Items from a data source:
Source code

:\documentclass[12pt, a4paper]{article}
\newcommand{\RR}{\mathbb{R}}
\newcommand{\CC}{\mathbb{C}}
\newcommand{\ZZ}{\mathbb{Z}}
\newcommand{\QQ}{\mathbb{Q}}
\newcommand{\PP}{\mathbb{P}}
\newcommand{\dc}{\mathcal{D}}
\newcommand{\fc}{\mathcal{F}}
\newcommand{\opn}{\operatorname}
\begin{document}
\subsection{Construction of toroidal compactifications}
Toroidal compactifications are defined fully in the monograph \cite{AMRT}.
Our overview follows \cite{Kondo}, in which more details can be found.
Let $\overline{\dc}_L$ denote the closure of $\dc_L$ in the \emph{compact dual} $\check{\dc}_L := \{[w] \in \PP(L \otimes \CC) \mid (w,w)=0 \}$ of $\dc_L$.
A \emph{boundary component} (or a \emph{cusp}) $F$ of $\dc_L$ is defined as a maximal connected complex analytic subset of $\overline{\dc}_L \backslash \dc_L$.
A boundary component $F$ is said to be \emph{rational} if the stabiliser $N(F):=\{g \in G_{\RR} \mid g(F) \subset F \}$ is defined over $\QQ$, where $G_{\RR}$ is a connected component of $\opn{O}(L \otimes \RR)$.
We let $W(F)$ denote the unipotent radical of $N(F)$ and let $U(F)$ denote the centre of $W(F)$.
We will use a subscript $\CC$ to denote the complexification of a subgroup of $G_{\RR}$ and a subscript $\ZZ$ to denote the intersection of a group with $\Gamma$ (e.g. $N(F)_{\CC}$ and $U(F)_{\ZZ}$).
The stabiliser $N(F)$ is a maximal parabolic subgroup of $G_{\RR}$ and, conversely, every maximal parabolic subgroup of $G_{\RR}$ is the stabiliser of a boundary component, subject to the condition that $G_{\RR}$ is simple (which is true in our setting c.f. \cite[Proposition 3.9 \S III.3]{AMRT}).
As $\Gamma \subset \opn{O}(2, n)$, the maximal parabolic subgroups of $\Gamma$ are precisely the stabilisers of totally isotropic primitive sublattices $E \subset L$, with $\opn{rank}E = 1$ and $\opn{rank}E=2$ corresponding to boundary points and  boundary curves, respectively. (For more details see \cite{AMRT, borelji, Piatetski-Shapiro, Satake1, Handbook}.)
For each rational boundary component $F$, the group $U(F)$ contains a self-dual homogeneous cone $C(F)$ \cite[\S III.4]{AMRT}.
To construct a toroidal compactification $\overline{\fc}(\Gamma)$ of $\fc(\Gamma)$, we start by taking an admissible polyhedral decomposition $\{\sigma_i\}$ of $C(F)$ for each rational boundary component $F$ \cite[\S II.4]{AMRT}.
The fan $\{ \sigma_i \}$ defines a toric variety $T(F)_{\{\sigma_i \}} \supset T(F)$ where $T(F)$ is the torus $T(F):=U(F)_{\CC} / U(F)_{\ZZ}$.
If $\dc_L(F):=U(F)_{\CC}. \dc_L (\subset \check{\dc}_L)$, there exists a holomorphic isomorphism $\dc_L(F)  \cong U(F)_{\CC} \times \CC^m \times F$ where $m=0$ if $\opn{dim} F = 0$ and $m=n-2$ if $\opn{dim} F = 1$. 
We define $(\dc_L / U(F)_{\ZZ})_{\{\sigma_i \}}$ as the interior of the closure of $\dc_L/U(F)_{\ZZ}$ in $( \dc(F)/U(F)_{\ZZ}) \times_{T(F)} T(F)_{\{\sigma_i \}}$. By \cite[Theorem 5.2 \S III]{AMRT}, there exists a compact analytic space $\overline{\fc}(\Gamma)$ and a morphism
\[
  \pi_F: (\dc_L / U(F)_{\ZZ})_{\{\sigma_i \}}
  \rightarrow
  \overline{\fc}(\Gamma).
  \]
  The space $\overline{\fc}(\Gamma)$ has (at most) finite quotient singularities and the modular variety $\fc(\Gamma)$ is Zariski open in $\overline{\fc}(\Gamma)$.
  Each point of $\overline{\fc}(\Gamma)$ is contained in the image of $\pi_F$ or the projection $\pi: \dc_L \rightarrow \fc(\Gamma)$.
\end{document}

---

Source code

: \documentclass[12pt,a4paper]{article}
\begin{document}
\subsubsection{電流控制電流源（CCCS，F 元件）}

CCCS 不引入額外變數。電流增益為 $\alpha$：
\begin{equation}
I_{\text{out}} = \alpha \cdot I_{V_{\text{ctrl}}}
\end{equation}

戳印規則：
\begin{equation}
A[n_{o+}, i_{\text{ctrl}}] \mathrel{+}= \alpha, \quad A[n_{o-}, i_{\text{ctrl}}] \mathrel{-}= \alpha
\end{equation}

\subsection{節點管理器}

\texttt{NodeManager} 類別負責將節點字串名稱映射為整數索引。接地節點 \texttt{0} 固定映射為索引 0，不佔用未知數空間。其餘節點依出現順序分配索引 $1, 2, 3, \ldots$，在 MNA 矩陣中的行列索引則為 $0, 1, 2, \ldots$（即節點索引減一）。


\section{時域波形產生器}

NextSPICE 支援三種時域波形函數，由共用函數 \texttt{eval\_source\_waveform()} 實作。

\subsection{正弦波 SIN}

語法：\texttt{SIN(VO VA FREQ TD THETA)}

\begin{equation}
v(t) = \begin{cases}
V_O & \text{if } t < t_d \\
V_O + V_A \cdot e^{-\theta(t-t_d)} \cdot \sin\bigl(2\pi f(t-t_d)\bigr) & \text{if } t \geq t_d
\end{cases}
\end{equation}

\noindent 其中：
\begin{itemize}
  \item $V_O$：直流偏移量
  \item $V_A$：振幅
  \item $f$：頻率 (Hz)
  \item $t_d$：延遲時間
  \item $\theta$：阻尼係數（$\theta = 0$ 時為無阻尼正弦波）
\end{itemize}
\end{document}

[What to do]
Gather from the entries above all lines that include the string "cdot".

[Solved problem]
I_{\text{out}} = \alpha \cdot I_{V_{\text{ctrl}}}
V_O + V_A \cdot e^{-\theta(t-t_d)} \cdot \sin\bigl(2\pi f(t-t_d)\bigr) & \text{if } t \geq t_d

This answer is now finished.